November 29 2014 Latest news:
Friday, November 23, 2012
IS it just me or has farming become even more of a risky business lately?
The weather has been the most notable challenge for us all to contend with during 2012 but this is not the only threat to our business.
We have been fortunate here in this country, and, more particularly, this region, with relatively benign and predictable weather patterns compared to the rest of the world.
Severe droughts, floods or extreme frosts are more usually attributable to foreign nations while we have enjoyed a more temperate climate and as a result, more reliable yields.
However, in the past three years, we have had to deal with all of these. In 2010 we suffered severe and early frosts which damaged our sugar beet, in 2011 it was record drought and this year we have had both drought and record rainfall.
Commodity prices have reacted positively and this is helping to offset the lower yields experienced as a result of the weather (for those lucky enough to have unsold wheat of reasonable quality still in the barn) and gross margins will be respectable as a result. Not everyone will be so fortunate and there are plenty of stories about dire yields and appalling quality across the country.
Variable costs have risen sharply, partly due to inflation but also as a result of weeds and diseases being harder to control and requiring more inputs. Cereal yields, in particular, have stagnated and increased input costs associated with growing these crops are now even more reliant on higher output prices for a decent gross margin.
Fixed costs are my biggest concern, as these have seen the most dramatic increases. Anyone who has sought to replace machinery recently will have been alarmed at just how much it will cost to change a tractor or combine, for example.

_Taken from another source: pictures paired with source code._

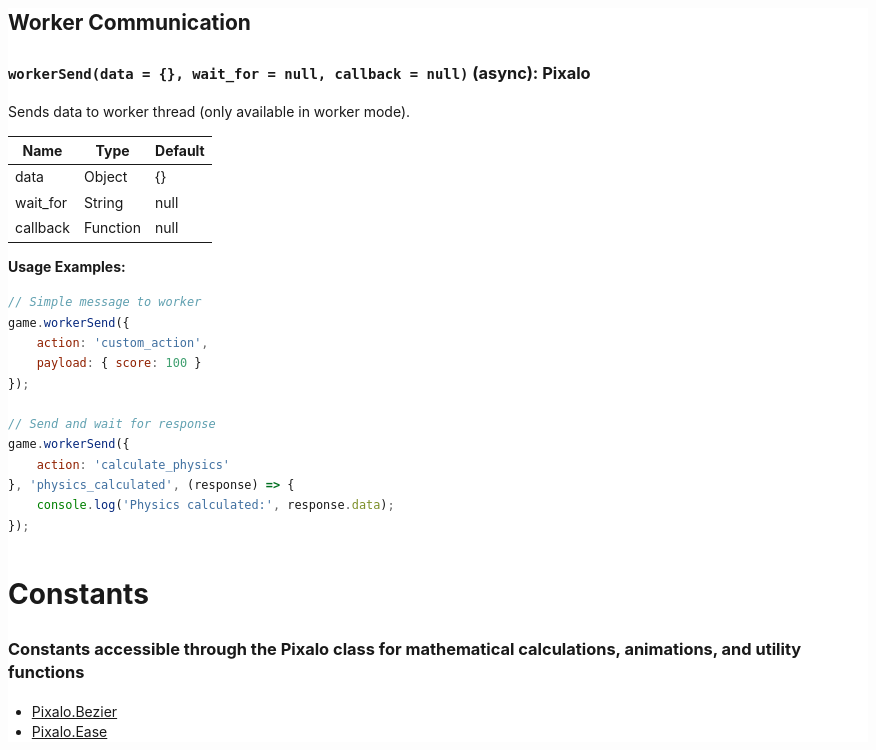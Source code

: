
## Worker Communication

### `workerSend(data = {}, wait_for = null, callback = null)` (async): Pixalo
Sends data to worker thread (only available in worker mode).

| Name | Type | Default |
|------|------|---------|
| data | Object | {} |
| wait_for | String | null |
| callback | Function | null |

**Usage Examples:**
```javascript
// Simple message to worker
game.workerSend({
    action: 'custom_action',
    payload: { score: 100 }
});

// Send and wait for response
game.workerSend({
    action: 'calculate_physics'
}, 'physics_calculated', (response) => {
    console.log('Physics calculated:', response.data);
});
```

# Constants

### Constants accessible through the Pixalo class for mathematical calculations, animations, and utility functions
- [Pixalo.Bezier]()
- [Pixalo.Ease]()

Exchange rates, financing costs, reduction in capital allowances and a poor export market for second hand machines are all conspiring to make replacing machinery frighteningly expensive. Add in the cost of servicing, replacement parts and, of course, fuel and running costs are significantly increased.
Purchasing land at today’s values, or even renting land at current market rates, represents a big investment and requires careful budgeting, but huge volatility in both costs and output makes this task difficult.
Forward selling in order to mitigate risk can have a serious impact on overall profitability, especially in a year like this, when prices surge and yield and quality tumbles below even the most cautious of budgets.
Some might argue, although not the consumer perhaps, that the current higher prices are long overdue and should maybe even go higher to reflect our true costs of production. I would welcome a more stable market that regularly produced respectable profits and rewarded investment but what seems more likely is a wildly volatile marketplace, giving either “feast or famine” returns.
If global food supply remains tightly balanced then there is every chance that high prices will remain for a while but what will our businesses look like if prices fall rapidly and we are left with the legacy of these high costs?
: : Robert Baker farms near Bury St Edmunds and is a member of the NFU’s national sugar board.